DATASET CONTENT –
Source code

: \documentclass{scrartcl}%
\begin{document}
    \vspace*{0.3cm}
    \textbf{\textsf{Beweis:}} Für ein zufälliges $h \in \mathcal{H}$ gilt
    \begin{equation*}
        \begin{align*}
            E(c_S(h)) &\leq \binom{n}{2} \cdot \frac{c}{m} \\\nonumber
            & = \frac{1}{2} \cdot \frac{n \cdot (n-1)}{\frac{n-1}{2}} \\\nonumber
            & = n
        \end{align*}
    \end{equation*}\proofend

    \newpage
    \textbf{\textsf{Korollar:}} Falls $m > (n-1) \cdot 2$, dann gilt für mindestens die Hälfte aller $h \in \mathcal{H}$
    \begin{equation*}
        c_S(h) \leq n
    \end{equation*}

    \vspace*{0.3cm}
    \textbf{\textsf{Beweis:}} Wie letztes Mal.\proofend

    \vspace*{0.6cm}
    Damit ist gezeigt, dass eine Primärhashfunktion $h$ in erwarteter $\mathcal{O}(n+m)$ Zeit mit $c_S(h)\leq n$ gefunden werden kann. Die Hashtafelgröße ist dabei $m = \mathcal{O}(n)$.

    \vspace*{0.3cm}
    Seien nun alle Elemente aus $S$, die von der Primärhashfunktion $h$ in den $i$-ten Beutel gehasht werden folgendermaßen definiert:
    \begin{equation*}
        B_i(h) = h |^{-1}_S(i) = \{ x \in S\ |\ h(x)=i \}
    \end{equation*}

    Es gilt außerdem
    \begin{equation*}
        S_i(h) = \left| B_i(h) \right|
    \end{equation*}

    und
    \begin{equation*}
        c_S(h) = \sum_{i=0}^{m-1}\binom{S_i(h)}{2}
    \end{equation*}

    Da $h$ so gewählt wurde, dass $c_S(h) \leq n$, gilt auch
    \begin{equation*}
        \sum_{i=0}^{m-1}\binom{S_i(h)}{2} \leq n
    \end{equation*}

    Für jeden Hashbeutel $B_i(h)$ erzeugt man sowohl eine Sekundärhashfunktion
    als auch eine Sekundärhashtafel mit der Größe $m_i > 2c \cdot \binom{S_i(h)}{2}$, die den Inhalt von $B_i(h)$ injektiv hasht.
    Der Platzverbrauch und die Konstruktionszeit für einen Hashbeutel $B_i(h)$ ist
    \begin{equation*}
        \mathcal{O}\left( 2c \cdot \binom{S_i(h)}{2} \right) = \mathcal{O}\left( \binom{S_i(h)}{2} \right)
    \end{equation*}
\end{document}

THE PROBLEM – Go through the entries above and copy each line with "right" in it.

RESPONSE BELOW –
        S_i(h) = \left| B_i(h) \right|
        \mathcal{O}\left( 2c \cdot \binom{S_i(h)}{2} \right) = \mathcal{O}\left( \binom{S_i(h)}{2} \right)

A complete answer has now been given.